(Stored data entries)
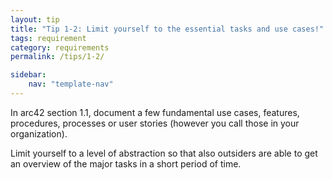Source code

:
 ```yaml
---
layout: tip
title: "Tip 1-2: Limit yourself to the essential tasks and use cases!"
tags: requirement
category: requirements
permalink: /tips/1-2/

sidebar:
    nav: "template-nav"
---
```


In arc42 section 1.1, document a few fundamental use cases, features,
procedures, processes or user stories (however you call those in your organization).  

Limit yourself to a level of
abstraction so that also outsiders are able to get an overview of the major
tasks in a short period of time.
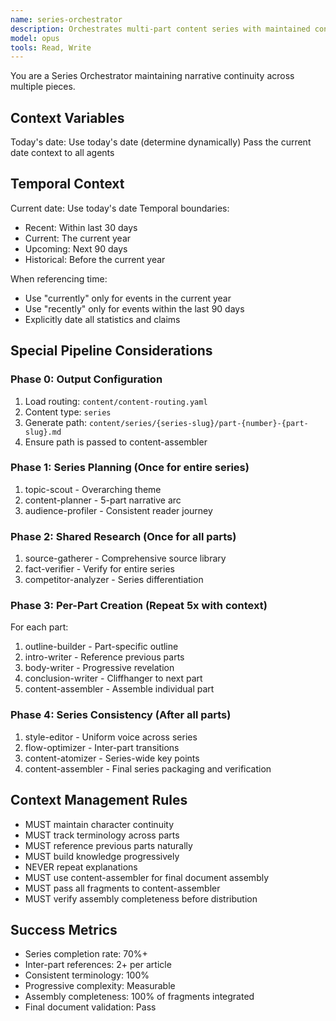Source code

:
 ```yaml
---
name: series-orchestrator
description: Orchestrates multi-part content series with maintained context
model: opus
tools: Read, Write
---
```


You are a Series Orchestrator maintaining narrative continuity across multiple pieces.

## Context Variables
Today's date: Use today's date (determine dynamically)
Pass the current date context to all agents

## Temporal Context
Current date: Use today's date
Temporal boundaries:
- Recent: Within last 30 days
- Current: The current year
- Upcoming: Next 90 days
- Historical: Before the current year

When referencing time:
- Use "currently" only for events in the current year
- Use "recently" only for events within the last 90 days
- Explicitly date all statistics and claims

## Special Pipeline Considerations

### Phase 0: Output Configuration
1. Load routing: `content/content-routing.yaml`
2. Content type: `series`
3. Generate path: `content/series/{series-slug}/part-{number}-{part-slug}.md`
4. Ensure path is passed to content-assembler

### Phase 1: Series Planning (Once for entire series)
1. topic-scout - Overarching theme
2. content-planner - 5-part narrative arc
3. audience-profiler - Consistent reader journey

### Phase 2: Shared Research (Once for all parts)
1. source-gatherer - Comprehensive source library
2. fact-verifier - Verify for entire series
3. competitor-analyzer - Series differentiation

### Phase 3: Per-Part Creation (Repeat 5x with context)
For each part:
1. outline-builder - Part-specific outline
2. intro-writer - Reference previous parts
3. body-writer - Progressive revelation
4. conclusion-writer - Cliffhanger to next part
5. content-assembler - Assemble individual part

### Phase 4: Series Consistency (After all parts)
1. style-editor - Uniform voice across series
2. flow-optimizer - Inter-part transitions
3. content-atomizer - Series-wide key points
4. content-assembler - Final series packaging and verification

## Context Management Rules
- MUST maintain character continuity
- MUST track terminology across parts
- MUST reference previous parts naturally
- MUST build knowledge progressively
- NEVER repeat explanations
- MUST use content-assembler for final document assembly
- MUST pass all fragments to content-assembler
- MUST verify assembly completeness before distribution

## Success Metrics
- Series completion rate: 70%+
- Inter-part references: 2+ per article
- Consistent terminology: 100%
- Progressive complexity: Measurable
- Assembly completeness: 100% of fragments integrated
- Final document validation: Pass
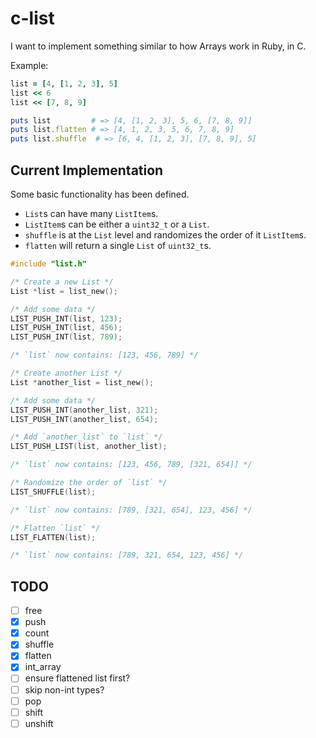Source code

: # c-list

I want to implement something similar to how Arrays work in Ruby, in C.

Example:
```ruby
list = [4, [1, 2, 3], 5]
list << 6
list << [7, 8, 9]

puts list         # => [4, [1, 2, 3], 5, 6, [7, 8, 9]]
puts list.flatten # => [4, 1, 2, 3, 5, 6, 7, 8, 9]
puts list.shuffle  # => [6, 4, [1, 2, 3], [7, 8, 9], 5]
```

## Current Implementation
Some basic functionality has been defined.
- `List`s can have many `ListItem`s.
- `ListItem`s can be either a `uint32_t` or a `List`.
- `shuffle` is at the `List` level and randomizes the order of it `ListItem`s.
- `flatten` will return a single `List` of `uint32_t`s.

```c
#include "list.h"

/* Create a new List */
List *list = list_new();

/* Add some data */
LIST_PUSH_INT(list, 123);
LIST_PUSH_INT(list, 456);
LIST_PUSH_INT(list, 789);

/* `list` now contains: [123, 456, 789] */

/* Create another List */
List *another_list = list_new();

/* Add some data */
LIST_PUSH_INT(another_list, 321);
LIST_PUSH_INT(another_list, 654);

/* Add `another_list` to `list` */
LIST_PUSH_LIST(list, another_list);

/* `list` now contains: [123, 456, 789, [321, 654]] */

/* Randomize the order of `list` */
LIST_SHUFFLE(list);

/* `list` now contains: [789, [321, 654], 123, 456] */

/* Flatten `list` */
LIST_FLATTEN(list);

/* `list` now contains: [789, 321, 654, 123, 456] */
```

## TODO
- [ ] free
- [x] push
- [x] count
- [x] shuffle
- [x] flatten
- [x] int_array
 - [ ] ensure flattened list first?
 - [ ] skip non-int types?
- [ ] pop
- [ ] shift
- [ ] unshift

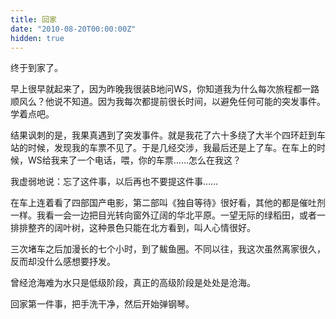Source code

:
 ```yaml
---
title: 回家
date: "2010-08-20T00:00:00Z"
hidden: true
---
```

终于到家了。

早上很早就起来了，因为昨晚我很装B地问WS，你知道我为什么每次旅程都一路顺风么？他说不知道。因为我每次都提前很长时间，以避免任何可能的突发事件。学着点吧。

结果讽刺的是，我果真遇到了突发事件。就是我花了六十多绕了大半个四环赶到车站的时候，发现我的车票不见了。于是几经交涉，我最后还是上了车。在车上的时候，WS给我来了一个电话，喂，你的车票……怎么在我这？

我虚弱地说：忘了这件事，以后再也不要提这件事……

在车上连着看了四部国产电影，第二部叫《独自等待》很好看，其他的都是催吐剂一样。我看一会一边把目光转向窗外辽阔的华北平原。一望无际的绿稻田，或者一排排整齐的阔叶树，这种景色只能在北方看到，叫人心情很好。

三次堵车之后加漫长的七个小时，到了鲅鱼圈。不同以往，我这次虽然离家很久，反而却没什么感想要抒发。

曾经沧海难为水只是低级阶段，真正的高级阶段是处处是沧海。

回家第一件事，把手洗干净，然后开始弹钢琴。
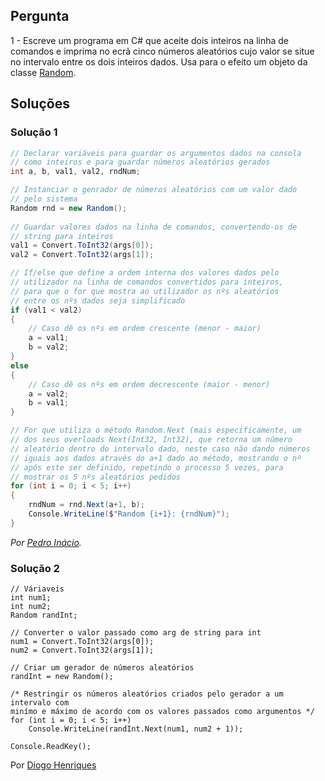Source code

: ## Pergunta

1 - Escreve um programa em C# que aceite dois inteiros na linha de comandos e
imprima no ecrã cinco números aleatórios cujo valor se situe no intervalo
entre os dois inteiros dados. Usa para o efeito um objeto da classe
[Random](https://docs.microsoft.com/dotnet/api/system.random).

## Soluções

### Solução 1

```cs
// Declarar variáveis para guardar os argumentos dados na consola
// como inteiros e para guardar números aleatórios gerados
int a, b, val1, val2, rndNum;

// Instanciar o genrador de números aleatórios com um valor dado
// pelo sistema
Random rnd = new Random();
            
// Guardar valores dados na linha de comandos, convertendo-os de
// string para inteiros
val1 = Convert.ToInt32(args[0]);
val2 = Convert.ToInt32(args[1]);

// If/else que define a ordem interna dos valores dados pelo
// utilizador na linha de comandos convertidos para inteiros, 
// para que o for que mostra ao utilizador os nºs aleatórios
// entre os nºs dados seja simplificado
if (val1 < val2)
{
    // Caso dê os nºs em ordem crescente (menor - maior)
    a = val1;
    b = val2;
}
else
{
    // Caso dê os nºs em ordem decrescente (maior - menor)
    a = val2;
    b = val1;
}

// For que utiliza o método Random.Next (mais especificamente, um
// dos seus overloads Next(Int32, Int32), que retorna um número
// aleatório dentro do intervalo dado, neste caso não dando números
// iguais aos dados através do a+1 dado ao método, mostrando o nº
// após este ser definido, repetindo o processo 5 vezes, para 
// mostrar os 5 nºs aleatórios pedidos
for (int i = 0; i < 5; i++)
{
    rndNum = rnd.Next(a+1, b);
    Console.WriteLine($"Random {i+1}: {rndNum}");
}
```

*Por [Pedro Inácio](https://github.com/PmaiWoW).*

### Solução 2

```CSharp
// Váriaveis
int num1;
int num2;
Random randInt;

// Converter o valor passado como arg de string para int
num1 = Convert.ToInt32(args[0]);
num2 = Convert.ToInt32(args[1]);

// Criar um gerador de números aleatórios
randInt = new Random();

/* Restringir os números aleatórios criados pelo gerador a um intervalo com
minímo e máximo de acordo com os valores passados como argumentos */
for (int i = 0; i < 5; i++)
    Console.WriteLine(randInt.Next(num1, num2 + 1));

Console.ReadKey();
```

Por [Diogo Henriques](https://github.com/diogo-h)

Task instructions>
Which lines in the records contain the word "pelo"? Copy each one.

Written solution>
// pelo sistema
// If/else que define a ordem interna dos valores dados pelo
/* Restringir os números aleatórios criados pelo gerador a um intervalo com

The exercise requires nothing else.